DATA SECTION Start Marker

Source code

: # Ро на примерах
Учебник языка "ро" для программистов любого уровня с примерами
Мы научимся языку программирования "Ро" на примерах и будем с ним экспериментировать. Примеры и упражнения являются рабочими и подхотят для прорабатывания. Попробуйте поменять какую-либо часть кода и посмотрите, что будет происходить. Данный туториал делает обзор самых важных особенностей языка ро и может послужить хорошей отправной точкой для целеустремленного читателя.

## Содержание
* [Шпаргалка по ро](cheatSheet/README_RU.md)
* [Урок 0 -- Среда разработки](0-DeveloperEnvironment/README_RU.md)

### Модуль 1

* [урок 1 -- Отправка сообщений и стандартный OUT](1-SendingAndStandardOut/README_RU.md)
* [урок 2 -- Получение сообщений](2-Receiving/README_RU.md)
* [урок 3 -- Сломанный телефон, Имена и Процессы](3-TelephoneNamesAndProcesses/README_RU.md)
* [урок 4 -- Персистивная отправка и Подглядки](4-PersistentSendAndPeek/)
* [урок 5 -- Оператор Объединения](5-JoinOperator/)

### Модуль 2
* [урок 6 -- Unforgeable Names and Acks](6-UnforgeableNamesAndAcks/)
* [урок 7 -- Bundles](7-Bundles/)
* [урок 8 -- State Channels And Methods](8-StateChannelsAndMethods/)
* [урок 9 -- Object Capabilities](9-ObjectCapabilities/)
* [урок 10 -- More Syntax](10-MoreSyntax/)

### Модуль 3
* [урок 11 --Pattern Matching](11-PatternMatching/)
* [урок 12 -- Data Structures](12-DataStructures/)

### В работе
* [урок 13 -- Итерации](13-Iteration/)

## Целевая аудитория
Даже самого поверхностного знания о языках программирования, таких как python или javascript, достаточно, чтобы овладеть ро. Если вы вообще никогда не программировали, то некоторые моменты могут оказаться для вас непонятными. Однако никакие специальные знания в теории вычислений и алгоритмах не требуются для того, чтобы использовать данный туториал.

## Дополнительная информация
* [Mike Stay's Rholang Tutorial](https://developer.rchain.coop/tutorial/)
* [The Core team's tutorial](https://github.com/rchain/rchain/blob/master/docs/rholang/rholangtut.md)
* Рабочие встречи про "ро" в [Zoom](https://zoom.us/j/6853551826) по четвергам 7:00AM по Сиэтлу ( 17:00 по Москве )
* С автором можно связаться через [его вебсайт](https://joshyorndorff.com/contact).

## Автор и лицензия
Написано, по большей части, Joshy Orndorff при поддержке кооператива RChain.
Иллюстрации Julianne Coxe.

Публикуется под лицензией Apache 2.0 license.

DATA SECTION End Marker

## INSTRUCTIONS TO FOLLOW
Find the line containing "[Mike Stay's Rholang" in the data above. Please transcribe it and every line after it, exactly.

## COMPLETED TASK
* [Mike Stay's Rholang Tutorial](https://developer.rchain.coop/tutorial/)
* [The Core team's tutorial](https://github.com/rchain/rchain/blob/master/docs/rholang/rholangtut.md)
* Рабочие встречи про "ро" в [Zoom](https://zoom.us/j/6853551826) по четвергам 7:00AM по Сиэтлу ( 17:00 по Москве )
* С автором можно связаться через [его вебсайт](https://joshyorndorff.com/contact).

## Автор и лицензия
Написано, по большей части, Joshy Orndorff при поддержке кооператива RChain.
Иллюстрации Julianne Coxe.

Публикуется под лицензией Apache 2.0 license.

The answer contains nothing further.